Anticancer potential of gold nanoparticles (AuNPs) using a battery of in vitro tests

Abstract

Abstract This study synthesized gold nanoparticles (AuNPs) using a facile microwave-assisted chemical route and evaluated them as potential anticancer candidates against breast and colon cancer cell lines. Numerous spectral characterization tools were used to study the optical properties, structure, and morphology of the prepared AuNPs. UV-Vis spectroscopy showed a characteristic peak at 517 nm, which confirms the formation of AuNPs. The crystalline structure of NPs was studied by X-ray diffraction, and the NPs’ shape and size were calculated with Field emission transmission electron microscopy. The synthesized AuNPs were found to be uniform in size in the range of 2–6 nm. A variety of biological tests, including MTT, scratch, real time polymerase chain reaction (RT-PCR), and comet assays were adopted to assess the anticancer potential of these AuNPs in the studied cancer cell models.

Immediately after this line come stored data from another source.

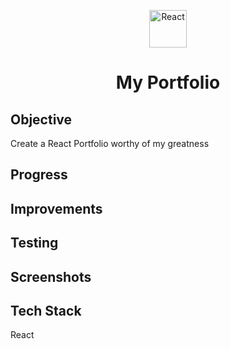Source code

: <p align="center">
  <a href="https://reactjs.org/">
    <img alt="React" src="https://upload.wikimedia.org/wikipedia/commons/thumb/a/a7/React-icon.svg/1200px-React-icon.svg.png" width="60" />
  </a>
</p>
<h1 align="center">
My Portfolio
</h1>

## Objective
Create a React Portfolio worthy of my greatness

## Progress 

## Improvements

## Testing

## Screenshots

## Tech Stack
React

The findings suggested a cell-dependent cytotoxicity of AuNPs. Different cell viability of 40.3 and 66.4% were obtained for MCF-7 and HCT-116, respectively, at 5 µg/mL of AuNPs. The scratch assay showed AuNPs impede cell migration in a concentration-dependent manner in the MCF-7 cell line. On the other hand, real-time polymerase chain reaction (RT-PCR) of apoptotic (p53, Bax, and caspase-3) and anti-apoptotic (BCl-2) genes revealed upregulation and downregulation of these genes, respectively, probably leading to its cytotoxicity. At 5 µg/mL concentration of AuNPs, reactive oxygen species (ROS) production was found to be increased by 26.4 and 42.7%, respectively, in MCF-7 and HCT-116 cells. Similarly, comet assay demonstrated AuNPs induced DNA damage in the studied cancer cell lines. These findings suggest that the observed anticancer efficacy of AuNPs was driven by ROS generation. The synthesized AuNPs appeared to be a promising therapeutic against cancer cells. However, our in vitro data need to be confirmed and validated in ex vivo and in vivo models so that this NP can be further exploited for human use.